The Jews will not be destroyed; neither will they be permitted to maintain the yoke which they have been so skillful in fastening upon society. They are the beneficiaries of a system which itself will change and force them to other and higher devices to justify their proper place in the world.
[Issue of June 19, 1920.]
"We must force the Gentile governments to adopt measures which will promote our broadly conceived plan already approaching its triumphal goal by bringing to bear the pressure of stimulated public opinion which has in reality been organized by us with the help of the so-called 'great power' of the Press. With few exceptions, not worth considering, it has already fallen into our hands."
—The Seventh Protocol.
VI.
Jewish Question Breaks Into the Magazines
Once upon a time an American faculty member of an American university went to Russia on business. He was expert in a very important department of applied science and a keen observer. He entered Russia with the average American's feeling about the treatment which the government of that people accorded the Jew. He lived there three years, came home for a year, and went back again for a similar period, and upon his second return to America he thought it was time to give the American public accurate information about the Jewish Question in Russia. He prepared a most careful article and sent it to the editor of a magazine of the first class in the Eastern United States. The editor sent for him, spent most of two days with him, and was deeply impressed with all he learned—but he said he could not print the article. The same interest and examination occurred with several other magazine editors of the first rank.
It was not because the professor could not write—these editors gladly bought anything he would write on other subjects. But it was impossible for him to get his article on the Jews accepted or printed in New York.

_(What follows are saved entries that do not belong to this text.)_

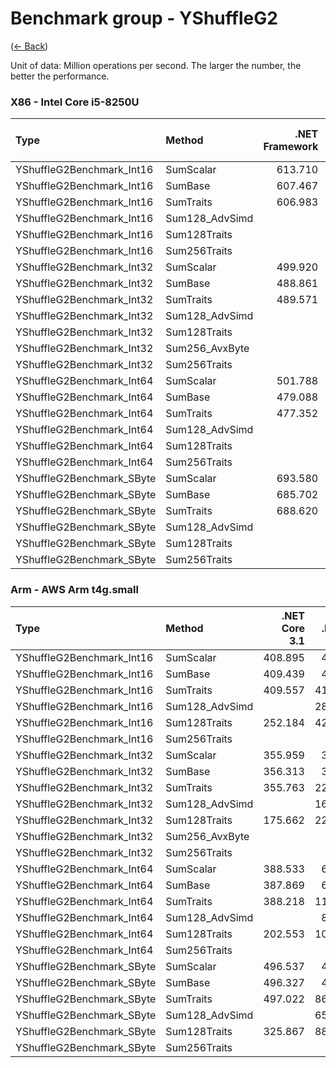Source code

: ﻿# Benchmark group - YShuffleG2
([← Back](YShuffleG2.md))

Unit of data: Million operations per second. The larger the number, the better the performance.

### X86 - Intel Core i5-8250U
| Type                      | Method         | .NET Framework | .NET Core 2.1 | .NET Core 3.1 |  .NET 5.0 |  .NET 6.0 |  .NET 7.0 |
| :------------------------ | :------------- | -------------: | ------------: | ------------: | --------: | --------: | --------: |
| YShuffleG2Benchmark_Int16 | SumScalar      |        613.710 |       615.084 |       614.723 |   612.985 |   613.828 |   755.996 |
| YShuffleG2Benchmark_Int16 | SumBase        |        607.467 |       614.942 |       615.277 |   604.367 |   462.899 |   754.857 |
| YShuffleG2Benchmark_Int16 | SumTraits      |        606.983 |       614.098 |     12062.124 | 12349.700 | 20813.621 | 19174.068 |
| YShuffleG2Benchmark_Int16 | Sum128_AdvSimd |                |               |               |           |           |           |
| YShuffleG2Benchmark_Int16 | Sum128Traits   |                |               |               |           |           |           |
| YShuffleG2Benchmark_Int16 | Sum256Traits   |                |               |     11894.025 | 12327.884 | 19315.244 | 16185.459 |
| YShuffleG2Benchmark_Int32 | SumScalar      |        499.920 |       500.224 |       500.292 |   500.098 |   500.256 |   586.467 |
| YShuffleG2Benchmark_Int32 | SumBase        |        488.861 |       499.188 |       499.948 |   491.558 |   322.327 |   586.425 |
| YShuffleG2Benchmark_Int32 | SumTraits      |        489.571 |       499.740 |      6185.124 |  6016.417 |  9549.107 |  9726.706 |
| YShuffleG2Benchmark_Int32 | Sum128_AdvSimd |                |               |               |           |           |           |
| YShuffleG2Benchmark_Int32 | Sum128Traits   |                |               |               |           |           |           |
| YShuffleG2Benchmark_Int32 | Sum256_AvxByte |                |               |      6170.363 |  6021.792 |  8900.803 |  9965.984 |
| YShuffleG2Benchmark_Int32 | Sum256Traits   |                |               |      6179.582 |  6015.130 |  8595.103 |  9329.745 |
| YShuffleG2Benchmark_Int64 | SumScalar      |        501.788 |       498.944 |       499.621 |   521.783 |   521.100 |   525.338 |
| YShuffleG2Benchmark_Int64 | SumBase        |        479.088 |       498.234 |       501.221 |   502.814 |   237.920 |   525.721 |
| YShuffleG2Benchmark_Int64 | SumTraits      |        477.352 |       498.580 |      3065.379 |  3070.744 |  5200.986 |  5066.715 |
| YShuffleG2Benchmark_Int64 | Sum128_AdvSimd |                |               |               |           |           |           |
| YShuffleG2Benchmark_Int64 | Sum128Traits   |                |               |               |           |           |           |
| YShuffleG2Benchmark_Int64 | Sum256Traits   |                |               |      3059.214 |  3070.792 |  5283.821 |  4939.400 |
| YShuffleG2Benchmark_SByte | SumScalar      |        693.580 |       692.910 |       692.633 |   692.053 |   691.449 |   874.159 |
| YShuffleG2Benchmark_SByte | SumBase        |        685.702 |       691.988 |       693.610 |   686.527 |   584.845 |   837.868 |
| YShuffleG2Benchmark_SByte | SumTraits      |        688.620 |       693.421 |     26356.467 | 26269.727 | 44842.162 | 45567.330 |
| YShuffleG2Benchmark_SByte | Sum128_AdvSimd |                |               |               |           |           |           |
| YShuffleG2Benchmark_SByte | Sum128Traits   |                |               |               |           |           |           |
| YShuffleG2Benchmark_SByte | Sum256Traits   |                |               |     26368.652 | 26309.214 | 40455.310 | 40250.872 |

### Arm - AWS Arm t4g.small
| Type                      | Method         | .NET Core 3.1 | .NET 5.0 |  .NET 6.0 |  .NET 7.0 |
| :------------------------ | :------------- | ------------: | -------: | --------: | --------: |
| YShuffleG2Benchmark_Int16 | SumScalar      |       408.895 |  415.613 |   414.633 |   568.581 |
| YShuffleG2Benchmark_Int16 | SumBase        |       409.439 |  415.284 |   414.253 |   562.382 |
| YShuffleG2Benchmark_Int16 | SumTraits      |       409.557 | 4194.783 |  5612.197 |  6632.605 |
| YShuffleG2Benchmark_Int16 | Sum128_AdvSimd |               | 2871.650 |  3927.137 |  4459.913 |
| YShuffleG2Benchmark_Int16 | Sum128Traits   |       252.184 | 4205.545 |  5598.492 |  6636.736 |
| YShuffleG2Benchmark_Int16 | Sum256Traits   |               |          |           |           |
| YShuffleG2Benchmark_Int32 | SumScalar      |       355.959 |  384.434 |   379.980 |   375.079 |
| YShuffleG2Benchmark_Int32 | SumBase        |       356.313 |  382.514 |   379.398 |   377.318 |
| YShuffleG2Benchmark_Int32 | SumTraits      |       355.763 | 2214.393 |  2801.964 |  3283.621 |
| YShuffleG2Benchmark_Int32 | Sum128_AdvSimd |               | 1637.676 |  1956.504 |  2186.169 |
| YShuffleG2Benchmark_Int32 | Sum128Traits   |       175.662 | 2205.138 |  2464.340 |  3291.444 |
| YShuffleG2Benchmark_Int32 | Sum256_AvxByte |               |          |           |           |
| YShuffleG2Benchmark_Int32 | Sum256Traits   |               |          |           |           |
| YShuffleG2Benchmark_Int64 | SumScalar      |       388.533 |  640.650 |   644.291 |   732.174 |
| YShuffleG2Benchmark_Int64 | SumBase        |       387.869 |  643.549 |   640.622 |   732.591 |
| YShuffleG2Benchmark_Int64 | SumTraits      |       388.218 | 1106.090 |  1401.358 |  1654.739 |
| YShuffleG2Benchmark_Int64 | Sum128_AdvSimd |               |  847.159 |   980.359 |  1088.890 |
| YShuffleG2Benchmark_Int64 | Sum128Traits   |       202.553 | 1071.456 |  1398.616 |  1654.073 |
| YShuffleG2Benchmark_Int64 | Sum256Traits   |               |          |           |           |
| YShuffleG2Benchmark_SByte | SumScalar      |       496.537 |  499.542 |   499.601 |   701.595 |
| YShuffleG2Benchmark_SByte | SumBase        |       496.327 |  499.025 |   498.824 |   701.419 |
| YShuffleG2Benchmark_SByte | SumTraits      |       497.022 | 8610.713 | 11180.317 | 13237.627 |
| YShuffleG2Benchmark_SByte | Sum128_AdvSimd |               | 6584.690 |  7250.345 |  8874.120 |
| YShuffleG2Benchmark_SByte | Sum128Traits   |       325.867 | 8827.489 |  9904.450 | 13248.838 |
| YShuffleG2Benchmark_SByte | Sum256Traits   |               |          |           |           |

The Jewish Question, however, has at last broken into a New York magazine. Rather it is a fragment of a shell hurled from the Jewish camp at the Jewish Question to demolish, if possible, the Question and thus make good the assertion that there is no such thing.
Incidentally it is the only kind of article on the Jewish Question that the big magazines, whose mazes of financial controllers make most interesting rummaging, would care to print.
Yet, the general public may learn much about the Question even from the type of article whose purpose is to prove that the Question doesn't exist.
Mr. William Hard, in the Metropolitan for June, has done as well as could be expected, considering the use he was supposed to make of such material as he had at hand. And doubtless the telegraph and letter brigades, which keep watch over all printed references to the Jews, have duly congratulated the good editors of the Metropolitan for their assistance in soothing the public to further sleep.
It is to be hoped, for the sake of the Question, that Mr. Hard's effort will have a wide reading, for there is very much to be learned from it—much more than it was anybody's intention should be learned from it.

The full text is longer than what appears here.